| TASK OBJECTIVE |
Nothing is needed except the lines below that run from the one with "one parameter from" through the one with "It also contains", repeated exactly.

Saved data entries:
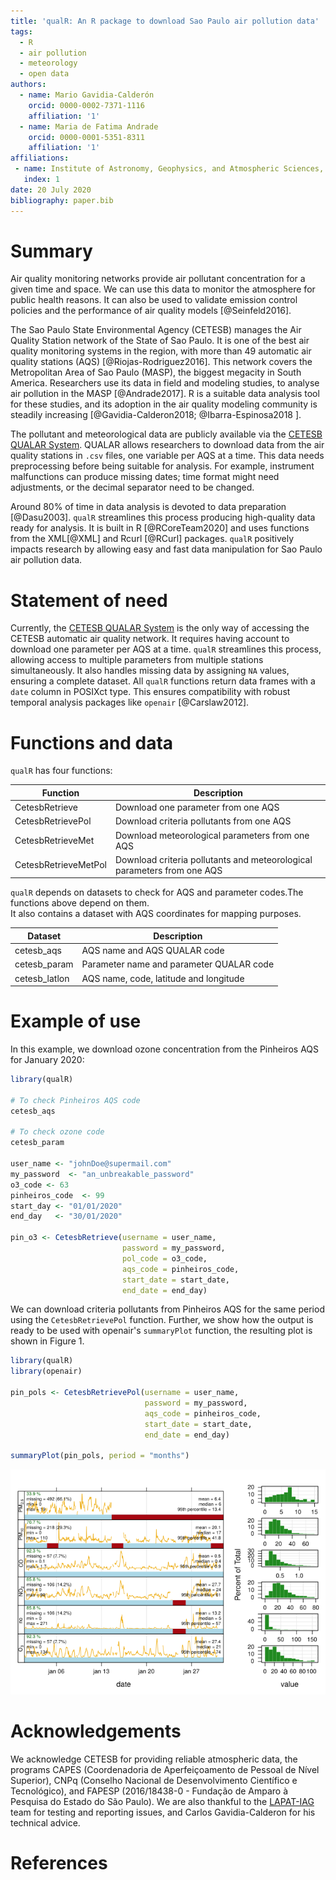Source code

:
 ```yaml
---
title: 'qualR: An R package to download Sao Paulo air pollution data'
tags:
  - R
  - air pollution
  - meteorology
  - open data
authors:
  - name: Mario Gavidia-Calderón
    orcid: 0000-0002-7371-1116
    affiliation: '1'
  - name: Maria de Fatima Andrade
    orcid: 0000-0001-5351-8311
    affiliation: '1'
affiliations:
 - name: Institute of Astronomy, Geophysics, and Atmospheric Sciences, University of Sao Paulo, Brazil
   index: 1
date: 20 July 2020
bibliography: paper.bib
---
```


# Summary
Air quality monitoring networks provide air pollutant concentration for a given
time and space.
We can use this data to monitor the atmosphere for public health reasons.
It can also be used to validate emission control policies and the performance
of air quality models [@Seinfeld2016].

The Sao Paulo State Environmental Agency (CETESB) manages the
Air Quality Station network of the State of Sao Paulo.
It is one of the best air quality monitoring systems in the region, with more than
49 automatic air quality stations (AQS) [@Riojas-Rodriguez2016].
This network covers the Metropolitan Area of Sao Paulo (MASP), the biggest megacity in
South America.
Researchers use its data in field and modeling studies, to analyse air
pollution in the MASP [@Andrade2017].
R is a suitable data analysis tool for these studies,
and its adoption in the air quality modeling community is
steadily increasing [@Gavidia-Calderon2018; @Ibarra-Espinosa2018 ].

The pollutant and meteorological data are publicly available via the
[CETESB QUALAR System](https://cetesb.sp.gov.br/ar/qualar/).
QUALAR allows researchers to download data from the air quality stations in `.csv`
files, one variable per AQS at a time.
This data needs preprocessing before being suitable for analysis.
For example, instrument malfunctions can produce missing dates; time format might
need adjustments, or the decimal separator need to be changed.

Around 80% of time in data analysis is devoted to data preparation [@Dasu2003].
`qualR` streamlines this process producing high-quality data ready for
analysis.
It is built in R [@RCoreTeam2020] and uses functions from the XML[@XML] and
Rcurl [@RCurl] packages.
`qualR` positively impacts research by allowing easy and fast data
manipulation for Sao Paulo air pollution data.

# Statement of need
Currently, the [CETESB QUALAR System](https://cetesb.sp.gov.br/ar/qualar/) is
the only way of accessing the CETESB automatic air quality network.
It requires having account to download one parameter per AQS at a time.
`qualR` streamlines this process, allowing access to multiple parameters from
multiple stations simultaneously.
It also handles missing data by assigning `NA` values, ensuring a complete
dataset.
All `qualR` functions return data frames with a `date` column in POSIXct type.
This ensures compatibility with robust temporal analysis packages like
`openair` [@Carslaw2012].

# Functions and data
`qualR` has four functions:

| Function           | Description                                    |
|--------------------|------------------------------------------------|
| CetesbRetrieve     | Download one parameter from one AQS            |
| CetesbRetrievePol  | Download criteria pollutants from one AQS      |
| CetesbRetrieveMet  | Download meteorological parameters from one AQS|
| CetesbRetrieveMetPol  | Download criteria pollutants and meteorological parameters from one AQS|            

`qualR` depends on datasets to check for AQS and parameter codes.The functions above depend on them.  
It also contains a dataset with AQS coordinates for mapping purposes.

| Dataset       | Description                              |
|---------------|------------------------------------------|
| cetesb_aqs    | AQS name and AQS QUALAR code             |
| cetesb_param  | Parameter name and parameter QUALAR code |
| cetesb_latlon | AQS name, code, latitude and longitude   |

# Example of use
In this example, we download ozone concentration from the Pinheiros AQS for January
2020:

```R
library(qualR)

# To check Pinheiros AQS code
cetesb_aqs

# To check ozone code
cetesb_param

user_name <- "johnDoe@supermail.com"
my_password  <- "an_unbreakable_password"
o3_code <- 63
pinheiros_code  <- 99
start_day <- "01/01/2020"
end_day   <- "30/01/2020"

pin_o3 <- CetesbRetrieve(username = user_name,
                         password = my_password,
                         pol_code = o3_code,
                         aqs_code = pinheiros_code,
                         start_date = start_date,
                         end_date = end_day)


```

We can download criteria pollutants from Pinheiros AQS for the same
period using the `CetesbRetrievePol` function. Further, we show how the output
is ready to be used with openair's `summaryPlot` function, the resulting plot
is shown in Figure 1.

```R
library(qualR)
library(openair)

pin_pols <- CetesbRetrievePol(username = user_name,
                              password = my_password,
                              aqs_code = pinheiros_code,
                              start_date = start_date,
                              end_date = end_day)

summaryPlot(pin_pols, period = "months")

```

![Summary plot created using `CetesbRetrievePol` output and openair `summaryPlot` function](./summary_plot_pinheiros.png)

# Acknowledgements
We acknowledge CETESB for providing reliable atmospheric data,
the programs CAPES (Coordenadoria de Aperfeiçoamento de Pessoal de Nível
Superior), CNPq (Conselho Nacional de Desenvolvimento Científico e Tecnológico), and
FAPESP (2016/18438-0 - Fundação de Amparo à Pesquisa do Estado do São Paulo).
We are also thankful to the [LAPAT-IAG](http://www.lapat.iag.usp.br/) team for testing and
reporting issues, and Carlos Gavidia-Calderon for his technical advice.

# References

| RESULT BELOW |
| CetesbRetrieve     | Download one parameter from one AQS            |
| CetesbRetrievePol  | Download criteria pollutants from one AQS      |
| CetesbRetrieveMet  | Download meteorological parameters from one AQS|
| CetesbRetrieveMetPol  | Download criteria pollutants and meteorological parameters from one AQS|            

`qualR` depends on datasets to check for AQS and parameter codes.The functions above depend on them.  
It also contains a dataset with AQS coordinates for mapping purposes.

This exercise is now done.